The questions for separate determination

24The questions for separate determination were as follows:

"A. With respect to each of the Counts 1, 2, 5, 6 and 7 for which the plaintiff was tried:
i. Accepting that the proceedings terminated in favour of the plaintiff, to the extent that the plaintiff's claim for malicious prosecution is based upon each of these counts, does the plaintiff need to prove her innocence in relation to each count to succeed?
B. With respect to count 9 for which the plaintiff was tried:
i. To the extent that plaintiff's the claim for malicious prosecution is based upon this count does the plaintiff need to prove her innocence of the charge?"

25As the primary judge noted at [3] of his reasons, the principal relevance of determining these questions in advance of the remainder of the hearing was because the answers to them would determine what evidence it was necessary and admissible to lead on the hearing of the appellant's action. The primary judge answered the separate questions as follows:

A. Yes.
B. No.

The issues determined by the primary judge

26At [17] of his reasons, the primary judge noted that the following issues were argued on the first question:

"(1) Whether the forwarding of the Particulars to the Court could be regarded as the entry of a nolle prosequi?
(2) If the forwarding of the Particulars amounted to a nolle prosequi, is the result that the [appellant] must prove her innocence in relation to each count in order to succeed?"

27In relation to the second question, his Honour noted the following issue was argued:

"(3) In circumstances where the Court of Criminal Appeal acquitted the [appellant] in relation to count 9 for the reasons it gave, is it necessary for the [appellant] to prove her innocence to succeed in relation to this count?"

The relevant statutory provisions applicable to the Director

28The relevant statutory provisions which governed the powers of the Director to direct that no further proceedings be taken against the appellant are to be found in s 7 of the Director of Public Prosecutions Act 1986 (the DPP Act) which is in the following terms:

"7 Principal functions
(1) The principal functions and responsibilities of the Director are:
(a) to institute and conduct, on behalf of the Crown, prosecutions (whether on indictment or summarily) for indictable offences in the Supreme Court and the District Court,
(b) to institute and conduct, on behalf of the Crown, appeals in any court in respect of any such prosecution, and
(c) to conduct, on behalf of the Crown as respondent, any appeal in any court in respect of any such prosecution.
(2) The Director has the same functions as the Attorney General in relation to:
(a) finding a bill of indictment, or determining that no bill of indictment be found, in respect of an indictable offence, in circumstances where the person concerned has been committed for trial,
(b) directing that no further proceedings be taken against a person who has been committed for trial or sentence, and
(c) finding a bill of indictment in respect of an indictable offence, in circumstances where the person concerned has not been committed for trial."

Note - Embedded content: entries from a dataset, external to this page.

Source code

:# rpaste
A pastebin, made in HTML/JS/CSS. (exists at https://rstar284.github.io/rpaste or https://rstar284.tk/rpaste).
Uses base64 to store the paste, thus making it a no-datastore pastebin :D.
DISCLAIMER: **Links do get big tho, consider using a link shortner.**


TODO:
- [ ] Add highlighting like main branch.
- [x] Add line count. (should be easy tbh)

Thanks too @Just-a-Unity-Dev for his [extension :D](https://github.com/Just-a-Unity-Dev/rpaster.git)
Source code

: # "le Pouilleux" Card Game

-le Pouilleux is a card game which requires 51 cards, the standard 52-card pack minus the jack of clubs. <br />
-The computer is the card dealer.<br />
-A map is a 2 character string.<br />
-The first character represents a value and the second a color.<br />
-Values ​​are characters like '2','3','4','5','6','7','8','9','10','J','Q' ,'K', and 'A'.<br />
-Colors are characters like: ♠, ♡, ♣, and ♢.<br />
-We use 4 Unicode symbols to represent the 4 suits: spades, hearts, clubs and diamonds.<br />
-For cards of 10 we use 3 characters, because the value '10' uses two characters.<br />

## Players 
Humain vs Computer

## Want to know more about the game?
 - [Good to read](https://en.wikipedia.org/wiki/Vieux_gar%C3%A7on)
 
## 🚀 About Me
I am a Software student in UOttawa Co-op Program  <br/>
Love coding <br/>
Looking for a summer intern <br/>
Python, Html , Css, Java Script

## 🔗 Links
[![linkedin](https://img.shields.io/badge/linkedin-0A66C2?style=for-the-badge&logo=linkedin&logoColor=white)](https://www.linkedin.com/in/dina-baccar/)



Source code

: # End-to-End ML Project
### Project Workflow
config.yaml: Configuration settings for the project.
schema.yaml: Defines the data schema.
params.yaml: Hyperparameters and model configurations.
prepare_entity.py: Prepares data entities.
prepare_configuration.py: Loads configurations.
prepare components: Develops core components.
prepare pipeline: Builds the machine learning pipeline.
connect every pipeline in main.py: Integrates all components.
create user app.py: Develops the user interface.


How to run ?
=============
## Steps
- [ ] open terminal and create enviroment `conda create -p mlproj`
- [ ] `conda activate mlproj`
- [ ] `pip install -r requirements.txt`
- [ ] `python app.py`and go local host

The primary judge's decision

29The primary judge found (at [38]) that the terms of the Director's notification to the registry of the Court of Criminal Appeal as per the Particulars constituted an exercise of the Director's power under s 7(2)(b) and, in particular, that it constituted the entry of a nolle prosequi. It was common ground that a nolle prosequi could only be entered if, at the time of entry, there was an extant indictment. The respondent submitted that the indictment containing the counts referred to at [9] and [10] above and which was presented at the appellant's trial in 1991 was not spent and remained extant as a consequence whereof the direction of the Director that no further proceedings be taken against the appellant constituted the entry of a nolle prosequi.

30In this respect it is now well established and his Honour acknowledged at [38], that the power conferred by s 7(2)(b) includes a power to enter a nolle prosequi and that a direction under that provision constitutes such an entry: R v Howard [1992] 29 NSWLR 242 at 249 D-F; R v GKA (1998) 99 A Crim R 491 at 494 per Cole JA with whom Gleeson CJ and Barr J agreed; R v Janceski [2005] NSWCCA 281; (2005) 64 NSWLR 10 at [181] per Wood CJ at CL.

31However, the appellant submitted to the primary judge and on the appeal that at the time the Court of Criminal Appeal quashed her convictions the indictment upon which she had been originally charged was spent. Accordingly, it was submitted that a new indictment would have to be presented on any new trial as there was no evidence of the Director founding a bill pursuant to s 7(2)(a) of the DPP Act. In fact the statement in the Particulars which was relied on crossed the "No" box in answer to the question: HAS A BILL BEEN FOUND.

32The primary judge did not have the benefit of Mr Wright's recommendation of 21 September 2005 and the Director's endorsement of that recommendation on 22 September 2005. However, as the authorities to which I have referred make clear, although s 7(2)(b) includes the power to enter a nolle prosequi, its terms permit of a wider application the extent of which has yet to be determined: cf GKA at 494.

33However, the statement in the Particulars relied upon by the appellant is not an answer to the question of whether, once the appellant's convictions with respect to the charges on the indictment were quashed and a new trial of those charges ordered, the indictment was then spent in the sense that it was not resurrected, as it were, by the order of the Court of Criminal Appeal so that the appellant could not be re-tried unless a new indictment was presented. Accordingly, as the primary judge noted at [25] of his reasons, the initial question to be decided was the status of the indictment upon which the appellant had been originally tried.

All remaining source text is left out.